The most striking element for me is the exploration of physical and emotional pain and sickness, and what might happen if these could no longer be hidden from view. For some, it means a fascination with the body, for others, a wrestle with concepts of soul and divinity. As a chronic pain sufferer, this makes it a book very close to my heart.
The book also explores the effects that texts have on one another, and plays with one-sided conversations, non-verbal communications, and the differing perspectives of readers exploring the same text. This is a treat for lovers of language.
It is a good audio presentation, with decent narration.
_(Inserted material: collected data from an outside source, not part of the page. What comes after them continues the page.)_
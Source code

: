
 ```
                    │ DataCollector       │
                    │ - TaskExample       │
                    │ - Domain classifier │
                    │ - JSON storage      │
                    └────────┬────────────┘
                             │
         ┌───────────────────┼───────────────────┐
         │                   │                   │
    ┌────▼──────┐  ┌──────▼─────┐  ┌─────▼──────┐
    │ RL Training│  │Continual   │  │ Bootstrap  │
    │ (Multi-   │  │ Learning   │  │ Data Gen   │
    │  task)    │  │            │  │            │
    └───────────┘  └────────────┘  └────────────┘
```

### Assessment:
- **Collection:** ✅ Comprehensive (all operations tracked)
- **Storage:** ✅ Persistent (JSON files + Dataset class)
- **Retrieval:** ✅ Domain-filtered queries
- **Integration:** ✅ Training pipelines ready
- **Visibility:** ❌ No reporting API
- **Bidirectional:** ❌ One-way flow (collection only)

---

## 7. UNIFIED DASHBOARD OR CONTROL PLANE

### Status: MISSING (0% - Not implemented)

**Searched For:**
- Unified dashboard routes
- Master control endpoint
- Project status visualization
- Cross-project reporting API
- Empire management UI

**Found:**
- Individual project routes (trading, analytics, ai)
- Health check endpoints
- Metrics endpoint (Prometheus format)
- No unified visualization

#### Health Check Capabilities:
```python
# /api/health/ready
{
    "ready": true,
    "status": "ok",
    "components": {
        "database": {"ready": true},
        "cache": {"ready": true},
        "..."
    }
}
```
The reader's interpretations can sometimes encroach on the listener's experience of the text, but it is rare enough to find a reading where that does not happen. In one particular section, it can be difficult to identify where one authorial voice ends and another begins, and without any knowledge of how this is represented in the print ediction, I cannot comment on whether certain disorienting features are deliberate or not.
All in all, this is a book I will treasure, and have already recommended it to many friends.
"Great idea, terribly done"
The concept of the illumination is really brilliant so it's quite astounding that Kevin Brockmeyer has managed to write a book in which nothing happens. Odd characters loosely tied together by the thread of a journal of love letters I was expecting there to be a point to it all. If boredom were pain I would be shining brightly with it.